[Stored data entries]
▼▼▼

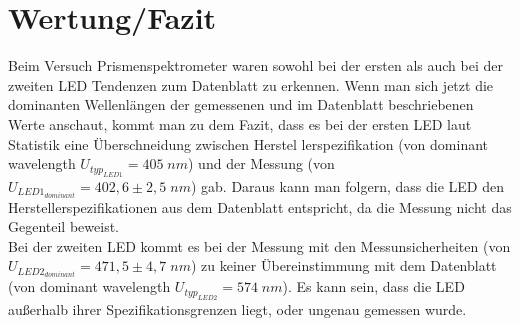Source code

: \documentclass[a4paper]{scrartcl}
\numberwithin{equation}{subsection}
\begin{document}
\newpage
\section{Wertung/Fazit}
Beim Versuch Prismenspektrometer waren sowohl bei der ersten als auch bei der zweiten LED Tendenzen zum Datenblatt zu erkennen.
Wenn man sich jetzt die dominanten Wellenlängen der gemessenen und im Datenblatt beschriebenen Werte anschaut, kommt man zu dem Fazit, dass es bei der ersten LED laut Statistik eine Überschneidung zwischen Herstel lerspezifikation (von dominant wavelength $U_{typ_{LED1}} = 405\;nm$) und der Messung (von $U_{LED1_{dominant}} = 402,6\pm2,5\;nm$) gab.
Daraus kann man folgern, dass die LED den Herstellerspezifikationen aus dem Datenblatt entspricht, da die Messung nicht das Gegenteil beweist.
\\
Bei der zweiten LED kommt es bei der Messung mit den Messunsicherheiten (von $U_{LED2_{dominant}} = 471,5\pm 4,7\;nm$) zu keiner Übereinstimmung mit dem Datenblatt (von dominant wavelength $U_{typ_{LED2}} = 574\;nm$).
Es kann sein, dass die LED außerhalb ihrer Spezifikationsgrenzen liegt, oder ungenau gemessen wurde.

\newpage


\label{LastPage}
\end{document}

▲▲▲

[Problem requirements] Please repeat each line above exactly as it appears, but omit the pictures.

[Finished task]
Source code

: \documentclass[a4paper]{scrartcl}
\numberwithin{equation}{subsection}
\begin{document}
\newpage
\section{Wertung/Fazit}
Beim Versuch Prismenspektrometer waren sowohl bei der ersten als auch bei der zweiten LED Tendenzen zum Datenblatt zu erkennen.
Wenn man sich jetzt die dominanten Wellenlängen der gemessenen und im Datenblatt beschriebenen Werte anschaut, kommt man zu dem Fazit, dass es bei der ersten LED laut Statistik eine Überschneidung zwischen Herstel lerspezifikation (von dominant wavelength $U_{typ_{LED1}} = 405\;nm$) und der Messung (von $U_{LED1_{dominant}} = 402,6\pm2,5\;nm$) gab.
Daraus kann man folgern, dass die LED den Herstellerspezifikationen aus dem Datenblatt entspricht, da die Messung nicht das Gegenteil beweist.
\\
Bei der zweiten LED kommt es bei der Messung mit den Messunsicherheiten (von $U_{LED2_{dominant}} = 471,5\pm 4,7\;nm$) zu keiner Übereinstimmung mit dem Datenblatt (von dominant wavelength $U_{typ_{LED2}} = 574\;nm$).
Es kann sein, dass die LED außerhalb ihrer Spezifikationsgrenzen liegt, oder ungenau gemessen wurde.

\newpage


\label{LastPage}
\end{document}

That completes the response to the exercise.